**EXCERPTED RECORDS**:
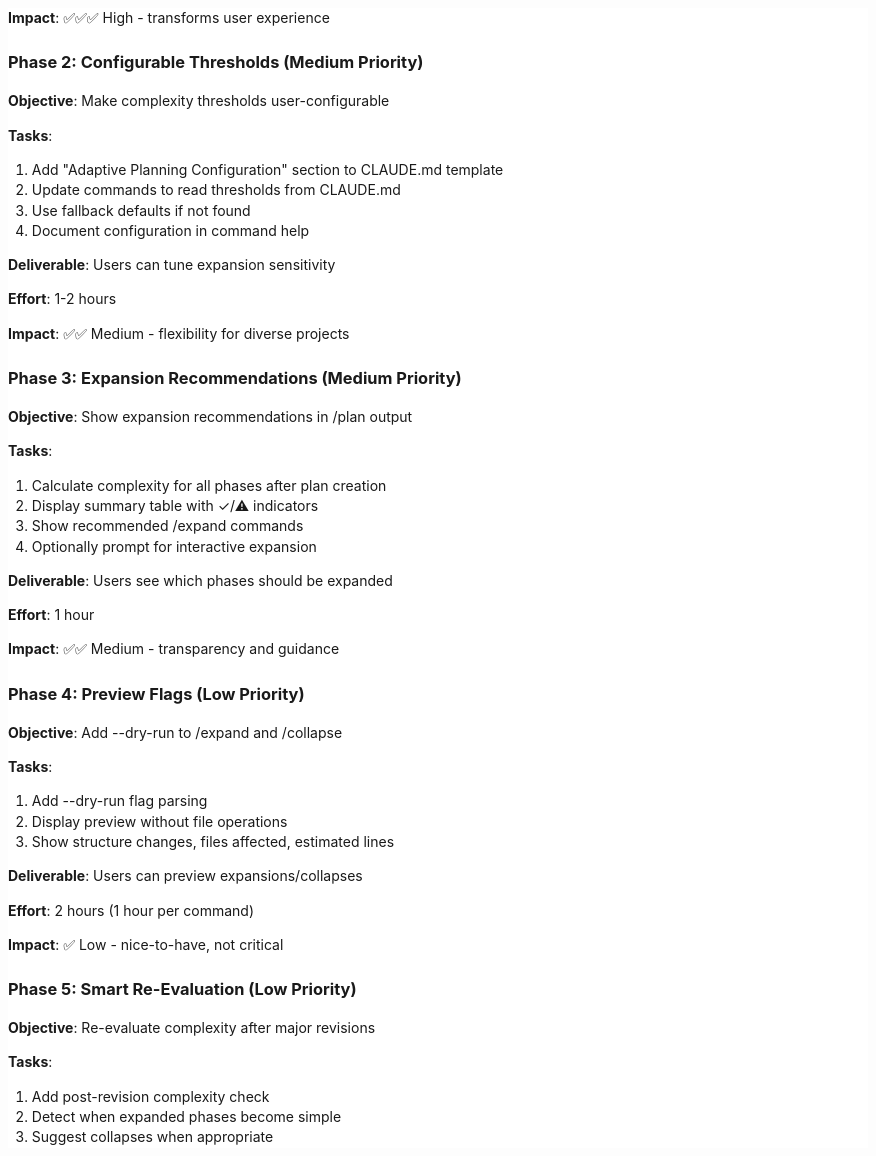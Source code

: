 **Impact**: ✅✅✅ High - transforms user experience

### Phase 2: Configurable Thresholds (Medium Priority)

**Objective**: Make complexity thresholds user-configurable

**Tasks**:
1. Add "Adaptive Planning Configuration" section to CLAUDE.md template
2. Update commands to read thresholds from CLAUDE.md
3. Use fallback defaults if not found
4. Document configuration in command help

**Deliverable**: Users can tune expansion sensitivity

**Effort**: 1-2 hours

**Impact**: ✅✅ Medium - flexibility for diverse projects

### Phase 3: Expansion Recommendations (Medium Priority)

**Objective**: Show expansion recommendations in /plan output

**Tasks**:
1. Calculate complexity for all phases after plan creation
2. Display summary table with ✓/⚠ indicators
3. Show recommended /expand commands
4. Optionally prompt for interactive expansion

**Deliverable**: Users see which phases should be expanded

**Effort**: 1 hour

**Impact**: ✅✅ Medium - transparency and guidance

### Phase 4: Preview Flags (Low Priority)

**Objective**: Add --dry-run to /expand and /collapse

**Tasks**:
1. Add --dry-run flag parsing
2. Display preview without file operations
3. Show structure changes, files affected, estimated lines

**Deliverable**: Users can preview expansions/collapses

**Effort**: 2 hours (1 hour per command)

**Impact**: ✅ Low - nice-to-have, not critical

### Phase 5: Smart Re-Evaluation (Low Priority)

**Objective**: Re-evaluate complexity after major revisions

**Tasks**:
1. Add post-revision complexity check
2. Detect when expanded phases become simple
3. Suggest collapses when appropriate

**ACTION ITEM**:
Go through the material and copy every line in which the word "Effort" occurs.

**EXERCISE ANSWER**:
**Effort**: 1-2 hours
**Effort**: 1 hour
**Effort**: 2 hours (1 hour per command)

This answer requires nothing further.